#### Work order
Go through the data below. Pull out every line that has the word "password".

(Dataset entries)

━━━

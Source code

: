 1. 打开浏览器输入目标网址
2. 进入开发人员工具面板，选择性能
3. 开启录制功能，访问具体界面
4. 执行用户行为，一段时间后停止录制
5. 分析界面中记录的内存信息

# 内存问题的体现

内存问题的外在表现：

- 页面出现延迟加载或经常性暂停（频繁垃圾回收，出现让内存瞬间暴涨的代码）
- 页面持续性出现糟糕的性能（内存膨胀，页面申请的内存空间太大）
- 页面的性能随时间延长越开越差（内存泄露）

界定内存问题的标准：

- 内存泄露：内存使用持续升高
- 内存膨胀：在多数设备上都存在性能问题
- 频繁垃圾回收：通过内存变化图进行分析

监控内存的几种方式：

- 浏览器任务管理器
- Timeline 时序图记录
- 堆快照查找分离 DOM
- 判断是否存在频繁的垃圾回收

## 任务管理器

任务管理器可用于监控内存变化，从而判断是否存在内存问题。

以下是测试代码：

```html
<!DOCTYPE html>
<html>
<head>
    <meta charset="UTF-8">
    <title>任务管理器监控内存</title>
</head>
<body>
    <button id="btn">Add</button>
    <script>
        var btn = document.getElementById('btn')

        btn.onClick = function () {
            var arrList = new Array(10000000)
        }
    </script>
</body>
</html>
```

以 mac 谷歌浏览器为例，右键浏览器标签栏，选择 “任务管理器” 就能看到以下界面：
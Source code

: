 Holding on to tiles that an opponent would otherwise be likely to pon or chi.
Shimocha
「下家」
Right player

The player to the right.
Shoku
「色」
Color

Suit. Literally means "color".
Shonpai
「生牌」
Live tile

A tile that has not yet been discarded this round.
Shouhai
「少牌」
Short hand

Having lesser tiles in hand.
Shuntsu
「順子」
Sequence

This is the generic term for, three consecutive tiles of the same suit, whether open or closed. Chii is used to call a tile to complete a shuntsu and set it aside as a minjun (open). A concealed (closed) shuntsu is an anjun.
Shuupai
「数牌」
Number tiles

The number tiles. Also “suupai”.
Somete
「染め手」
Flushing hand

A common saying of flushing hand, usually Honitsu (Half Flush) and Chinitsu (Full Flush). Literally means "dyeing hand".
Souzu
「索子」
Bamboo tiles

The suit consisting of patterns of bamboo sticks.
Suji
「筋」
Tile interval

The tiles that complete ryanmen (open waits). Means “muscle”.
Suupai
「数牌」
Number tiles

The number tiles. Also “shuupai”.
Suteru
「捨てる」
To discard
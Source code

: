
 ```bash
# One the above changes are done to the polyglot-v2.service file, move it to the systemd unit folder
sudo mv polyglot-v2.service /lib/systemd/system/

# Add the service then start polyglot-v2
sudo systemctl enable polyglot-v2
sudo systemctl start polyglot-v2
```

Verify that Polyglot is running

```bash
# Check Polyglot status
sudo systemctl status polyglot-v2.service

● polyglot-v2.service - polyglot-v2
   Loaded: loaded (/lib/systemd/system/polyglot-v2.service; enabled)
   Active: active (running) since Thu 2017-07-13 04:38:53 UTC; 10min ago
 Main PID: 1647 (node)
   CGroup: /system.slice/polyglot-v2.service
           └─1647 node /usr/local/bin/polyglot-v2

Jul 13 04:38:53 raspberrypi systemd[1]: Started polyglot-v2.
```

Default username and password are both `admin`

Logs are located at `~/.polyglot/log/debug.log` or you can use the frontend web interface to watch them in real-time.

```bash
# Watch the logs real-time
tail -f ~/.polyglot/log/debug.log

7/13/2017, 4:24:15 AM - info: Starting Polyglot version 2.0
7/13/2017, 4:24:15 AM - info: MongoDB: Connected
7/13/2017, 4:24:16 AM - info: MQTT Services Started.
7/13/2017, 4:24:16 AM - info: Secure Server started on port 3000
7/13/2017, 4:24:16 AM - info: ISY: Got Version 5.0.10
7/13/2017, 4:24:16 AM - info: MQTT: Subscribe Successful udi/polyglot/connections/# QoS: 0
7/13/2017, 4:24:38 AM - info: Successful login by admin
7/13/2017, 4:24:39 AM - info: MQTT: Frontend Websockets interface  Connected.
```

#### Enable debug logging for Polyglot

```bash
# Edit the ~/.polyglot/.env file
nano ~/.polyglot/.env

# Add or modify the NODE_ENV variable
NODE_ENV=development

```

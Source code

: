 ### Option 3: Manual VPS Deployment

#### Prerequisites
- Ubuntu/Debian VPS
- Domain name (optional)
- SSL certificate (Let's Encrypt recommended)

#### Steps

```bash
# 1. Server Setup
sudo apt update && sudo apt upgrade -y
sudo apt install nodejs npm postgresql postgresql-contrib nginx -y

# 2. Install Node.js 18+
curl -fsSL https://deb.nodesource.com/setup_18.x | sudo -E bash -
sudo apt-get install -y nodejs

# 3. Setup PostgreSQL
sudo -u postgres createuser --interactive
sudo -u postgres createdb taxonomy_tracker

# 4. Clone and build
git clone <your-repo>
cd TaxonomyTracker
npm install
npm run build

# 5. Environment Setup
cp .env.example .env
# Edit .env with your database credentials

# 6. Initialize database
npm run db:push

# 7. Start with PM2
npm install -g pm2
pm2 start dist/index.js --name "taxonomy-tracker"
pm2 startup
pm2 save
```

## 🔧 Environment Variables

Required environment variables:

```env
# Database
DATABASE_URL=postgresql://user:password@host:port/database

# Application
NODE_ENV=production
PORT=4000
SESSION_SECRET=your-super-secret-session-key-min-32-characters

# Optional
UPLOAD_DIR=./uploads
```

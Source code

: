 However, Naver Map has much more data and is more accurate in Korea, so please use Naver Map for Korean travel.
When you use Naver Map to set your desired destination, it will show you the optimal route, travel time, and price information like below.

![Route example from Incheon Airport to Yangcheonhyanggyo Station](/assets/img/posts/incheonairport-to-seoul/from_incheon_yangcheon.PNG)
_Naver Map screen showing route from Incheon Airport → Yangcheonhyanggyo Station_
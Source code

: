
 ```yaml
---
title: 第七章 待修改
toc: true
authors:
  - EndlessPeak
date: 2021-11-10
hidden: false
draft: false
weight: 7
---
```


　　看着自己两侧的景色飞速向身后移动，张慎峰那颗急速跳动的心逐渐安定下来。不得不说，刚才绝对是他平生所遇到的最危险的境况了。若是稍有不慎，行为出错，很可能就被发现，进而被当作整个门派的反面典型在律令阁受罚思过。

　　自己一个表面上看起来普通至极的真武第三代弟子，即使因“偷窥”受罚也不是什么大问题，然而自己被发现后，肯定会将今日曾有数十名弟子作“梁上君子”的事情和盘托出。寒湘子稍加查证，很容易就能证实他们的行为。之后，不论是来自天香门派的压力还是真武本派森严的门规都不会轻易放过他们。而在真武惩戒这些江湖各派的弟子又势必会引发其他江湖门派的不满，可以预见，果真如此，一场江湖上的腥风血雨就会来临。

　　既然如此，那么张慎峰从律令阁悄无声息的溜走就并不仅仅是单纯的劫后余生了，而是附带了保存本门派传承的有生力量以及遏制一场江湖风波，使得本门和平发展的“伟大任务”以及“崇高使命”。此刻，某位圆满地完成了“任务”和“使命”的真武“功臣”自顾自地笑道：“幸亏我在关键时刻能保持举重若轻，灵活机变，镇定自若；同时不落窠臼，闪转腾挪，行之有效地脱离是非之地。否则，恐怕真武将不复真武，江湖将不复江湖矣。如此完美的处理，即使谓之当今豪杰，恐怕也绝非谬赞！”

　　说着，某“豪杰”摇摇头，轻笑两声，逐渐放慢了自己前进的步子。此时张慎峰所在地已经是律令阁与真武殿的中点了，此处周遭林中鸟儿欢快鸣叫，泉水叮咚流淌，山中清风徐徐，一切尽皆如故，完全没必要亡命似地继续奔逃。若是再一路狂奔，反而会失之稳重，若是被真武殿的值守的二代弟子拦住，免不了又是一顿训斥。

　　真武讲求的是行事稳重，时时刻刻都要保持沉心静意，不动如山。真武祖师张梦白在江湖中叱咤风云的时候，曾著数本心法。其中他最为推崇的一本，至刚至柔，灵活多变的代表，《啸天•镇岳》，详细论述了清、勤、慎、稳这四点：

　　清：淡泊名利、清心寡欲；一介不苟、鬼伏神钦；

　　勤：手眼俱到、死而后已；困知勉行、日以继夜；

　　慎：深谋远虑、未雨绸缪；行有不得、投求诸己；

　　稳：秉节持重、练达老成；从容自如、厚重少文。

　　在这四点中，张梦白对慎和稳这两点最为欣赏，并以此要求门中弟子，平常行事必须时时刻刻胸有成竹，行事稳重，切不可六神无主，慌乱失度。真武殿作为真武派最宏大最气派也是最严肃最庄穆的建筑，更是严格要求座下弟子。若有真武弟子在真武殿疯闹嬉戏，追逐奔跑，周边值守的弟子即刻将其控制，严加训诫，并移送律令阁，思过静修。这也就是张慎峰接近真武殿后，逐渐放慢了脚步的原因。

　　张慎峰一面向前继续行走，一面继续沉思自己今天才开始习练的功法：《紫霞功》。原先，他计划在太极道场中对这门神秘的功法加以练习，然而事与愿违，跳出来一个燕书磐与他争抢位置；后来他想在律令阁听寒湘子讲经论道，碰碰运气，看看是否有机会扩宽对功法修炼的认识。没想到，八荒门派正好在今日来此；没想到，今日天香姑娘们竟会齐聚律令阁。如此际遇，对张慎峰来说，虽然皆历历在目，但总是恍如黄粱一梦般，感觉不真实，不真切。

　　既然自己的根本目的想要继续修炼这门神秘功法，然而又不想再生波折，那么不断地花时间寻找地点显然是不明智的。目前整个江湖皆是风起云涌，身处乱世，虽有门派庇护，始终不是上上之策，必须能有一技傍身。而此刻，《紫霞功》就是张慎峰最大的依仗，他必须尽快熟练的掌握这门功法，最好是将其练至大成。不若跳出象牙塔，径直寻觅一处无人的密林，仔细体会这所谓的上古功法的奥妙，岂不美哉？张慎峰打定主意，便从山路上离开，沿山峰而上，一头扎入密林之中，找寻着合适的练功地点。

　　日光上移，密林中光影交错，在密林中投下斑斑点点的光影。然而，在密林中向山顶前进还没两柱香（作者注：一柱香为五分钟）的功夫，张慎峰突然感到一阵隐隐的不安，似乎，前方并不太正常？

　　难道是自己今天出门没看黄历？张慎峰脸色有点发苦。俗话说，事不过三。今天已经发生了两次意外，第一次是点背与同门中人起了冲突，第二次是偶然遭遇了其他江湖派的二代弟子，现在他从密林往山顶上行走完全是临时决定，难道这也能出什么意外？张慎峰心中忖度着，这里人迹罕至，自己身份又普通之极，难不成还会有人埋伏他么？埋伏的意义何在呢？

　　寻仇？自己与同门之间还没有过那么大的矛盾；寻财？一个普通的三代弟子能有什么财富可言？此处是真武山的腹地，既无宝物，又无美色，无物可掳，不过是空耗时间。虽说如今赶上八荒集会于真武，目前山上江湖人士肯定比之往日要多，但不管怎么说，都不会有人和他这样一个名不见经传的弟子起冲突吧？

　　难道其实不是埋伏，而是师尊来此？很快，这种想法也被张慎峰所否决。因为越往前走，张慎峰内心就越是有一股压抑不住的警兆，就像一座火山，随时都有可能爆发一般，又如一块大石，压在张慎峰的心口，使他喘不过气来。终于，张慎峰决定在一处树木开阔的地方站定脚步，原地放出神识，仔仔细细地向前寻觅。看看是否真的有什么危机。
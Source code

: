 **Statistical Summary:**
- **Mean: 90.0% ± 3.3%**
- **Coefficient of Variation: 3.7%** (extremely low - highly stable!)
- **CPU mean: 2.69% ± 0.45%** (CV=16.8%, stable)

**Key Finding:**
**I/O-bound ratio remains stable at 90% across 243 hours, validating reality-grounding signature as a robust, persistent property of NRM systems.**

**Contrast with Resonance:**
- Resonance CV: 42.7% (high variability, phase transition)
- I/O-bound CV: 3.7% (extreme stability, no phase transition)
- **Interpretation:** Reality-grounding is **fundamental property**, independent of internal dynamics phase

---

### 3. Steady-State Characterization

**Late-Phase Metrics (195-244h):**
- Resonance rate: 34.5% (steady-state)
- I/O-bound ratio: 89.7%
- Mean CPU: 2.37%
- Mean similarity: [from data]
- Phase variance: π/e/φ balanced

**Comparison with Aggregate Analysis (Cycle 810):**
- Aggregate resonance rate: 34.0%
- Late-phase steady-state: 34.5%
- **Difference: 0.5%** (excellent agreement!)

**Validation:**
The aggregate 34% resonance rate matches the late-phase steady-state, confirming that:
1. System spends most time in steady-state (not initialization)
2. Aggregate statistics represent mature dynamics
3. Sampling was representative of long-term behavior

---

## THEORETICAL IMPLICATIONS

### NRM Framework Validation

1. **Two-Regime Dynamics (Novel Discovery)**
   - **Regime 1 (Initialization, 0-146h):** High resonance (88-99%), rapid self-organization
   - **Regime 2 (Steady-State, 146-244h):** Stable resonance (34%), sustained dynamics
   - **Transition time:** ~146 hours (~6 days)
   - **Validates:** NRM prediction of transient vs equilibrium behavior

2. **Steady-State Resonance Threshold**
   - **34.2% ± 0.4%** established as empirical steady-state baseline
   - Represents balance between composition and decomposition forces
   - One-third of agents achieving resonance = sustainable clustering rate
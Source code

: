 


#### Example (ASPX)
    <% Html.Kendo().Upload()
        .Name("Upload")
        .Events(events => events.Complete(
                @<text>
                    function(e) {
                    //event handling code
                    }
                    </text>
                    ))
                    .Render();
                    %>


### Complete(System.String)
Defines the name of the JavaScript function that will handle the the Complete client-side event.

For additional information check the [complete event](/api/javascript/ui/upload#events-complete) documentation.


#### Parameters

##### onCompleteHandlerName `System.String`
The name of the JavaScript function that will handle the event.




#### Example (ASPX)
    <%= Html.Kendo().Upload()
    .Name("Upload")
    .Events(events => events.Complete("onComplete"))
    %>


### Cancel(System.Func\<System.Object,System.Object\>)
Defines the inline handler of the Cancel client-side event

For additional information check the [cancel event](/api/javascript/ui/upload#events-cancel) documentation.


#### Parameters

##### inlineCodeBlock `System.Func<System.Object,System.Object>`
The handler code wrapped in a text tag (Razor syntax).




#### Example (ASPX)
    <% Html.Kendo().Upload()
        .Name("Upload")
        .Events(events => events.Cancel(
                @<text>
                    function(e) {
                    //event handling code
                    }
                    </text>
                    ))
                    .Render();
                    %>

━━━

#### Exercise answer
Default username and password are both `admin`
DATABASE_URL=postgresql://user:password@host:port/database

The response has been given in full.